如果你对这篇内容有疑问,欢迎到本站社区发帖提问 参与讨论,获取更多帮助,或者扫码二维码加入 Web 技术交流群。
绑定邮箱获取回复消息
由于您还没有绑定你的真实邮箱,如果其他用户或者作者回复了您的评论,将不能在第一时间通知您!
发布评论
评论(2)
如果您希望令牌字符串保持有效,则必须在读取令牌字符串时保留它们。我将
statement
规则修改为:然后,根据您的输入,我得到输出:
请注意,在读取初始 ID 时,令牌正是您所期望的。但是,由于您没有保留令牌,因此当您在解析 args 后返回打印字符串时,该字符串已被修改。
You have to preserve token strings as they are read if you want them to remain valid. I modified the
statement
rule to read:Then, with your input, I get the output:
Note that at the time the initial ID is read, the token is exactly what you expected. But, because you did not preserve the token, the string has been modified by the time you get back to printing it after the
args
have been parsed.我认为参数和语句产生之间存在关联性冲突。
bison -v
parser.output 文件的(部分)输出证实了这一点:确实,我很难弄清楚您的语法试图接受什么。
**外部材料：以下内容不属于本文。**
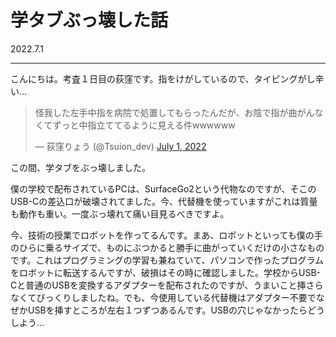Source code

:# 学タブぶっ壊した話
2022.7.1

---
こんにちは。考査１日目の荻窪です。指をけがしているので、タイピングがし辛い...
<blockquote class="twitter-tweet"><p lang="ja" dir="ltr">怪我した左手中指を病院で処置してもらったんだが、お陰で指が曲がんなくてずっと中指立ててるように見える件wwwwww</p>&mdash; 荻窪りょう (@Tsuion_dev) <a href="https://twitter.com/Tsuion_dev/status/1542773015494430720?ref_src=twsrc%5Etfw">July 1, 2022</a></blockquote> <script async src="https://platform.twitter.com/widgets.js" charset="utf-8"></script>

この間、学タブをぶっ壊しました。

僕の学校で配布されているPCは、SurfaceGo2という代物なのですが、そこのUSB-Cの差込口が破壊されてました。今、代替機を使っていますがこれは質量も動作も重い。一度ぶっ壊れて痛い目見るべきですよ。

今、技術の授業でロボットを作ってるんです。まあ、ロボットといっても僕の手のひらに乗るサイズで、ものにぶつかると勝手に曲がっていくだけの小さなものです。これはプログラミングの学習も兼ねていて、パソコンで作ったプログラムをロボットに転送するんですが、破損はその時に確認しました。学校からUSB-Cと普通のUSBを変換するアダプターを配布されたのですが、うまいこと挿さらなくてびっくりしましたね。でも、今使用している代替機はアダプター不要でなぜかUSBを挿すところが左右１つずつあるんです。USBの穴じゃなかったらどうしよう...
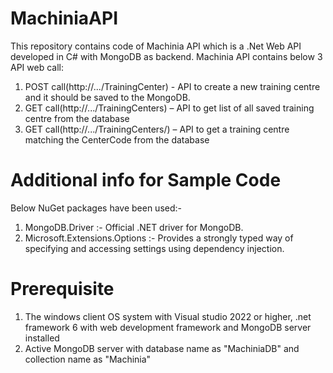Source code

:# MachiniaAPI
This repository contains code of Machinia API which is a .Net Web API developed in C# with MongoDB as backend.
Machinia API contains below 3 API web call:
1.	POST call(http://.../TrainingCenter) - API to create a new training centre and it should be saved to the MongoDB. 
2.	GET call(http://.../TrainingCenters) – API to get list of all saved training centre from the database
3.	GET call(http://.../TrainingCenters/<CenterCode>) – API to get a training centre matching the CenterCode from the database

# Additional info for Sample Code
Below NuGet packages have been used:-
1.	MongoDB.Driver :- Official .NET driver for MongoDB.
2.	Microsoft.Extensions.Options :- Provides a strongly typed way of specifying and accessing settings using dependency injection.

# Prerequisite
1. The windows client OS system with Visual studio 2022 or higher, .net framework 6 with web development framework and MongoDB server installed
2. Active MongoDB server with database name as "MachiniaDB" and collection name as "Machinia" 

# 

  

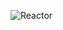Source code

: ![Reactor](https://github.com/Abolhassanlou/Samples/blob/main/Visualisation/reactorimage.jpeg?raw=true)

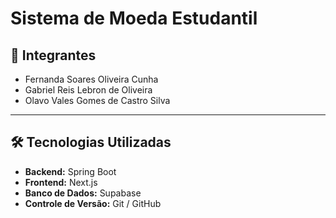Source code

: # Sistema de Moeda Estudantil

## 👥 Integrantes

- Fernanda Soares Oliveira Cunha  
- Gabriel Reis Lebron de Oliveira  
- Olavo Vales Gomes de Castro Silva  

---

## 🛠 Tecnologias Utilizadas

- **Backend:** Spring Boot
- **Frontend:** Next.js  
- **Banco de Dados:** Supabase
- **Controle de Versão:** Git / GitHub  
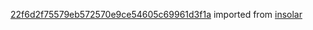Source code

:[22f6d2f75579eb572570e9ce54605c69961d3f1a](https://github.com/insolar/insolar/commit/22f6d2f75579eb572570e9ce54605c69961d3f1a) imported from [insolar](https://github.com/insolar/insolar)
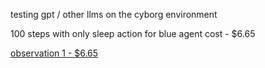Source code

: testing gpt / other llms on the cyborg environment

100 steps with only sleep action for blue agent cost - $6.65

[observation 1 - $6.65](observations/observations-1.txt)
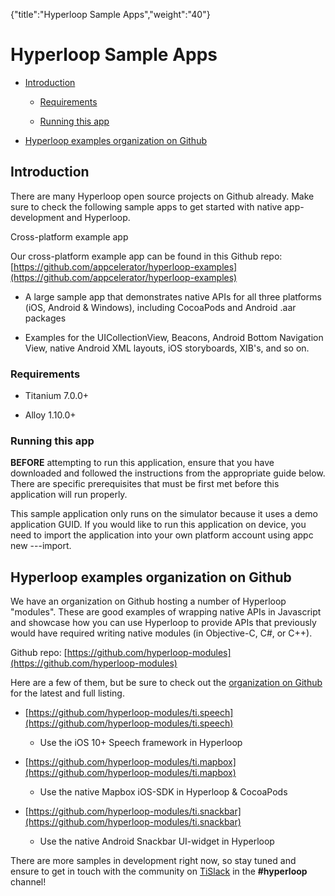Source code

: {"title":"Hyperloop Sample Apps","weight":"40"} 

# Hyperloop Sample Apps

*   [Introduction](#Introduction)
    
    *   [Requirements](#Requirements)
        
    *   [Running this app](#Runningthisapp)
        
*   [Hyperloop examples organization on Github](#HyperloopexamplesorganizationonGithub)
    

## Introduction

There are many Hyperloop open source projects on Github already. Make sure to check the following sample apps to get started with native app-development and Hyperloop.

Cross-platform example app

Our cross-platform example app can be found in this Github repo: [https://github.com/appcelerator/hyperloop-examples](https://github.com/appcelerator/hyperloop-examples)

*   A large sample app that demonstrates native APIs for all three platforms (iOS, Android & Windows), including CocoaPods and Android .aar packages
    
*   Examples for the UICollectionView, Beacons, Android Bottom Navigation View, native Android XML layouts, iOS storyboards, XIB's, and so on.
    

### Requirements

*   Titanium 7.0.0+
    
*   Alloy 1.10.0+
    

### Running this app

**BEFORE** attempting to run this application, ensure that you have downloaded and followed the instructions from the appropriate guide below. There are specific prerequisites that must be first met before this application will run properly.

This sample application only runs on the simulator because it uses a demo application GUID. If you would like to run this application on device, you need to import the application into your own platform account using appc new ---import.

## Hyperloop examples organization on Github

We have an organization on Github hosting a number of Hyperloop "modules". These are good examples of wrapping native APIs in Javascript and showcase how you can use Hyperloop to provide APIs that previously would have required writing native modules (in Objective-C, C#, or C++).

Github repo: [https://github.com/hyperloop-modules](https://github.com/hyperloop-modules)

Here are a few of them, but be sure to check out the [organization on Github](https://github.com/hyperloop-modules) for the latest and full listing.

*   [https://github.com/hyperloop-modules/ti.speech](https://github.com/hyperloop-modules/ti.speech)
    
    *   Use the iOS 10+ Speech framework in Hyperloop
        
*   [https://github.com/hyperloop-modules/ti.mapbox](https://github.com/hyperloop-modules/ti.mapbox)
    
    *   Use the native Mapbox iOS-SDK in Hyperloop & CocoaPods
        
*   [https://github.com/hyperloop-modules/ti.snackbar](https://github.com/hyperloop-modules/ti.snackbar)
    
    *   Use the native Android Snackbar UI-widget in Hyperloop
        

There are more samples in development right now, so stay tuned and ensure to get in touch with the community on [TiSlack](http://tislack.org) in the **#hyperloop** channel!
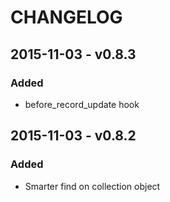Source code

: CHANGELOG
=========

2015-11-03 - v0.8.3
-------------------

### Added
* before\_record\_update hook


2015-11-03 - v0.8.2
-------------------

### Added
* Smarter find on collection object

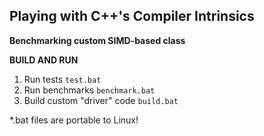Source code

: ## **Playing with C++'s Compiler Intrinsics**
**Benchmarking custom SIMD-based class**

**BUILD AND RUN**                 

1. Run tests
`test.bat`
2. Run benchmarks
`benchmark.bat`
3. Build custom "driver" code
`build.bat`

*.bat files are portable to Linux!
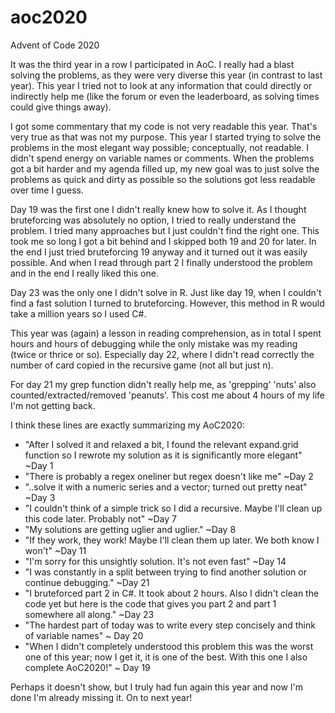 # aoc2020
Advent of Code 2020

It was the third year in a row I participated in AoC. I really had a blast solving the problems, as they were very diverse this year (in contrast to last year). 
This year I tried not to look at any information that could directly or indirectly help me (like the forum or even the leaderboard, as solving times could give things away). 

I got some commentary that my code is not very readable this year. That's very true as that was not my purpose. This year I started trying to solve the problems
in the most elegant way possible; conceptually, not readable. I didn't spend energy on variable names or comments. When the problems got a bit harder and my agenda filled up, my 
new goal was to just solve the problems as quick and dirty as possible so the solutions got less readable over time I guess.

Day 19 was the first one I didn't really knew how to solve it. As I thought bruteforcing was absolutely no option, I tried to really understand the problem. I tried many
approaches but I just couldn't find the right one. This took me so long I got a bit behind and I skipped both 19 and 20 for later. In the end I just tried bruteforcing 
19 anyway and it turned out it was easily possible. And when I read through part 2 I finally understood the problem and in the end I really liked this one. 

Day 23 was the only one I didn't solve in R. Just like day 19, when I couldn't find a fast solution I turned to bruteforcing. However, this method in R would take a million
years so I used C#. 

This year was (again) a lesson in reading comprehension, as in total I spent hours and hours of debugging while the only mistake was my reading (twice or thrice or so). Especially
day 22, where I didn't read correctly the number of card copied in the recursive game (not all but just n).

For day 21 my grep function didn't really help me, as 'grepping' 'nuts' also counted/extracted/removed 'peanuts'. This cost me about 4 hours of my life I'm not getting back.

I think these lines are exactly summarizing my AoC2020:

- "After I solved it and relaxed a bit, I found the relevant expand.grid function so I rewrote my solution as it is significantly more elegant" ~Day 1
- "There is probably a regex oneliner but regex doesn't like me" ~Day 2
- "..solve it with a numeric series and a vector; turned out pretty neat" ~Day 3
- "I couldn't think of a simple trick so I did a recursive. Maybe I'll clean up this code later. Probably not" ~Day 7
- "My solutions are getting uglier and uglier." ~Day 8
- "If they work, they work! Maybe I'll clean them up later. We both know I won't" ~Day 11
- "I'm sorry for this unsightly solution. It's not even fast" ~Day 14
- "I was constantly in a split between trying to find another solution or continue debugging." ~Day 21
- "I bruteforced part 2 in C#. It took about 2 hours. Also I didn't clean the code yet but here is the code that gives you part 2 and part 1 somewhere all along." ~Day 23
- "The hardest part of today was to write every step concisely and think of variable names" ~ Day 20
- "When I didn't completely understood this problem this was the worst one of this year; now I get it, it is one of the best. With this one I also complete AoC2020!" ~ Day 19

Perhaps it doesn't show, but I truly had fun again this year and now I'm done I'm already missing it. On to next year!
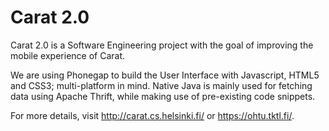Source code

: # Carat 2.0

Carat 2.0 is a Software Engineering project with the goal of improving the mobile experience of Carat.

We are using Phonegap to build the User Interface with Javascript, HTML5 and CSS3; multi-platform in mind. Native Java is mainly used for fetching data using Apache Thrift, while making use of pre-existing code snippets.

For more details, visit http://carat.cs.helsinki.fi/ or https://ohtu.tktl.fi/.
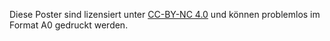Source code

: Diese Poster sind lizensiert unter [CC-BY-NC 4.0](https://creativecommons.org/licenses/by-nc/4.0/) und können problemlos im Format A0 gedruckt werden.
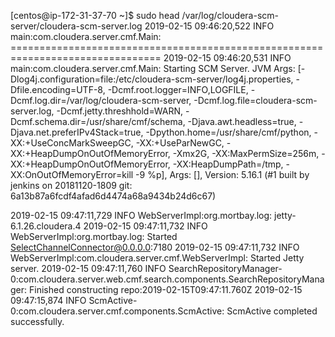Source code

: [centos@ip-172-31-37-70 ~]$ sudo head /var/log/cloudera-scm-server/cloudera-scm-server.log
2019-02-15 09:46:20,522 INFO main:com.cloudera.server.cmf.Main: ================================================================================
2019-02-15 09:46:20,531 INFO main:com.cloudera.server.cmf.Main: Starting SCM Server. JVM Args: [-Dlog4j.configuration=file:/etc/cloudera-scm-server/log4j.properties, -Dfile.encoding=UTF-8, -Dcmf.root.logger=INFO,LOGFILE, -Dcmf.log.dir=/var/log/cloudera-scm-server, -Dcmf.log.file=cloudera-scm-server.log, -Dcmf.jetty.threshhold=WARN, -Dcmf.schema.dir=/usr/share/cmf/schema, -Djava.awt.headless=true, -Djava.net.preferIPv4Stack=true, -Dpython.home=/usr/share/cmf/python, -XX:+UseConcMarkSweepGC, -XX:+UseParNewGC, -XX:+HeapDumpOnOutOfMemoryError, -Xmx2G, -XX:MaxPermSize=256m, -XX:+HeapDumpOnOutOfMemoryError, -XX:HeapDumpPath=/tmp, -XX:OnOutOfMemoryError=kill -9 %p], Args: [], Version: 5.16.1 (#1 built by jenkins on 20181120-1809 git: 6a13b87a6fcdf4afad6d4474a68a9434b24d6c67)

2019-02-15 09:47:11,729 INFO WebServerImpl:org.mortbay.log: jetty-6.1.26.cloudera.4
2019-02-15 09:47:11,732 INFO WebServerImpl:org.mortbay.log: Started SelectChannelConnector@0.0.0.0:7180
2019-02-15 09:47:11,732 INFO WebServerImpl:com.cloudera.server.cmf.WebServerImpl: Started Jetty server.
2019-02-15 09:47:11,760 INFO SearchRepositoryManager-0:com.cloudera.server.web.cmf.search.components.SearchRepositoryManager: Finished constructing repo:2019-02-15T09:47:11.760Z
2019-02-15 09:47:15,874 INFO ScmActive-0:com.cloudera.server.cmf.components.ScmActive: ScmActive completed successfully.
作为旁注,我可能会将您的 EOF 生成作为 EOL 令牌移至词法分析器中;这将使重新同步解析错误变得更加容易。
更好地解释您的意图将会有所帮助。
I think there is an associativity conflict between the args and statement productions. This is borne out by the (partial) output from the
bison -v
parser.output file:Indeed, I'm having a hard time trying to figure out what your grammar is trying to accept. As a side note, I'd probably move your EOF production into the lexer as an EOL token; this will make resynchronizing on parse errors easier.
Better explanation of your intent would be helpful.